MENTAL health chiefs have spent nearly £1.5 million on external consultants after concerns over the monitoring of services, despite already employing an ‘in-house’ team.

Lancashire Care NHS Foundation Trust confirmed it has paid £1.46 million to Ernst and Young (EY) for the extra work since October, which has contributed to a forecast deficit of £1.3 million for 2014/15.


It already spends £1.3 million per year on its internal performance management and information team, but said this has provided a ‘poor return on investment’, in part due to sickness issues and high-cost interim staff.

Bosses said accurate and timely performance management was critical, as it enables bosses to monitor indicators of patient safety, such as numbers of patients who received a quick follow-up after being deemed at risk of self-harm.

A report to board members said there have been attempts to address the issue for years, including investments of about £500,000, but this led to ‘false assurances’.

The report added: “It is essential that as we move towards the implementation of a new clinical system, we have a clear information strategy as well as a clear strategy for information technology. We currently have a plethora of fragmented and stand alone data management systems which are disjointed, fragile and unreliable.”
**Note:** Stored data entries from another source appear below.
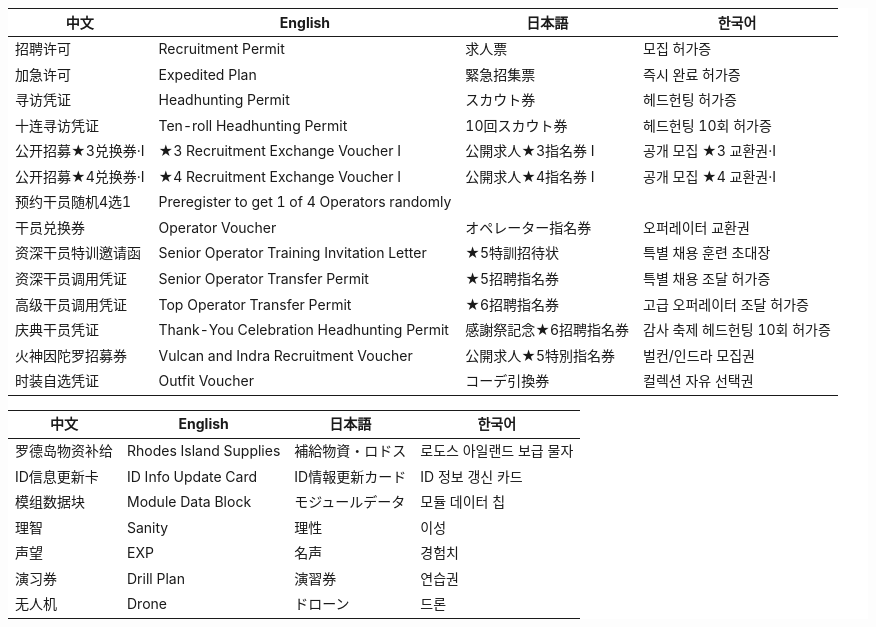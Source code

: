 中文|English|日本語|한국어
---|---|---|---
招聘许可|Recruitment Permit|求人票|모집 허가증
加急许可|Expedited Plan|緊急招集票|즉시 완료 허가증
寻访凭证|Headhunting Permit|スカウト券|헤드헌팅 허가증
十连寻访凭证|Ten-roll Headhunting Permit|10回スカウト券|헤드헌팅 10회 허가증
公开招募★3兑换券·I|★3 Recruitment Exchange Voucher I|公開求人★3指名券 I|공개 모집 ★3 교환권·I
公开招募★4兑换券·I|★4 Recruitment Exchange Voucher I|公開求人★4指名券 I|공개 모집 ★4 교환권·I
预约干员随机4选1|Preregister to get 1 of 4 Operators randomly||
干员兑换券|Operator Voucher|オペレーター指名券|오퍼레이터 교환권
资深干员特训邀请函|Senior Operator Training Invitation Letter|★5特訓招待状|특별 채용 훈련 초대장
资深干员调用凭证|Senior Operator Transfer Permit|★5招聘指名券|특별 채용 조달 허가증
高级干员调用凭证|Top Operator Transfer Permit|★6招聘指名券|고급 오퍼레이터 조달 허가증
庆典干员凭证|Thank-You Celebration Headhunting Permit|感謝祭記念★6招聘指名券|감사 축제 헤드헌팅 10회 허가증
火神因陀罗招募券|Vulcan and Indra Recruitment Voucher|公開求人★5特別指名券|벌컨/인드라 모집권
时装自选凭证|Outfit Voucher|コーデ引換券|컬렉션 자유 선택권

中文|English|日本語|한국어
---|---|---|---
罗德岛物资补给|Rhodes Island Supplies|補給物資・ロドス|로도스 아일랜드 보급 물자
ID信息更新卡|ID Info Update Card|ID情報更新カード|ID 정보 갱신 카드
模组数据块|Module Data Block|モジュールデータ|모듈 데이터 칩
理智|Sanity|理性|이성
声望|EXP|名声|경험치
演习券|Drill Plan|演習券|연습권
无人机|Drone|ドローン|드론
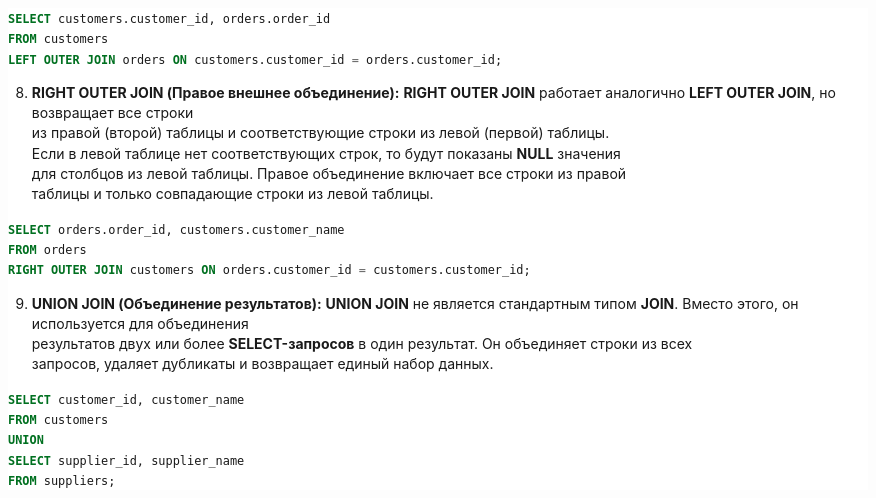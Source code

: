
 ```sql
SELECT customers.customer_id, orders.order_id
FROM customers
LEFT OUTER JOIN orders ON customers.customer_id = orders.customer_id;
```

8. **RIGHT OUTER JOIN (Правое внешнее объединение):**
**RIGHT OUTER JOIN** работает аналогично **LEFT OUTER JOIN**, но возвращает все строки      
из правой (второй) таблицы и соответствующие строки из левой (первой) таблицы.        
Если в левой таблице нет соответствующих строк, то будут показаны **NULL** значения       
для столбцов из левой таблицы. Правое объединение включает все строки из правой         
таблицы и только совпадающие строки из левой таблицы.

```sql
SELECT orders.order_id, customers.customer_name
FROM orders
RIGHT OUTER JOIN customers ON orders.customer_id = customers.customer_id;
```

9. **UNION JOIN (Объединение результатов):**
**UNION JOIN** не является стандартным типом **JOIN**. Вместо этого, он используется для объединения       
результатов двух или более **SELECT-запросов** в один результат. Он объединяет строки из всех        
запросов, удаляет дубликаты и возвращает единый набор данных.     

```sql
SELECT customer_id, customer_name
FROM customers
UNION
SELECT supplier_id, supplier_name
FROM suppliers;
```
Sue Moore, chief operating officer, said: “This has been a really important piece of work improving the accuracy of data and streamlining reporting processes as much as possible, to enable clinical staff to dedicate their time to patient care.

“Ernst and Young have worked alongside substantive trust employees as part of a blended team to support and develop existing staff members. The investment to date will realise efficiencies in the long term with the move to more automated systems and will also ensure the trust’s board can be more assured about the quality of performance data.”

Lancashire Care’s total ‘consultancy’ bill for 2013/14 was £2.6 million.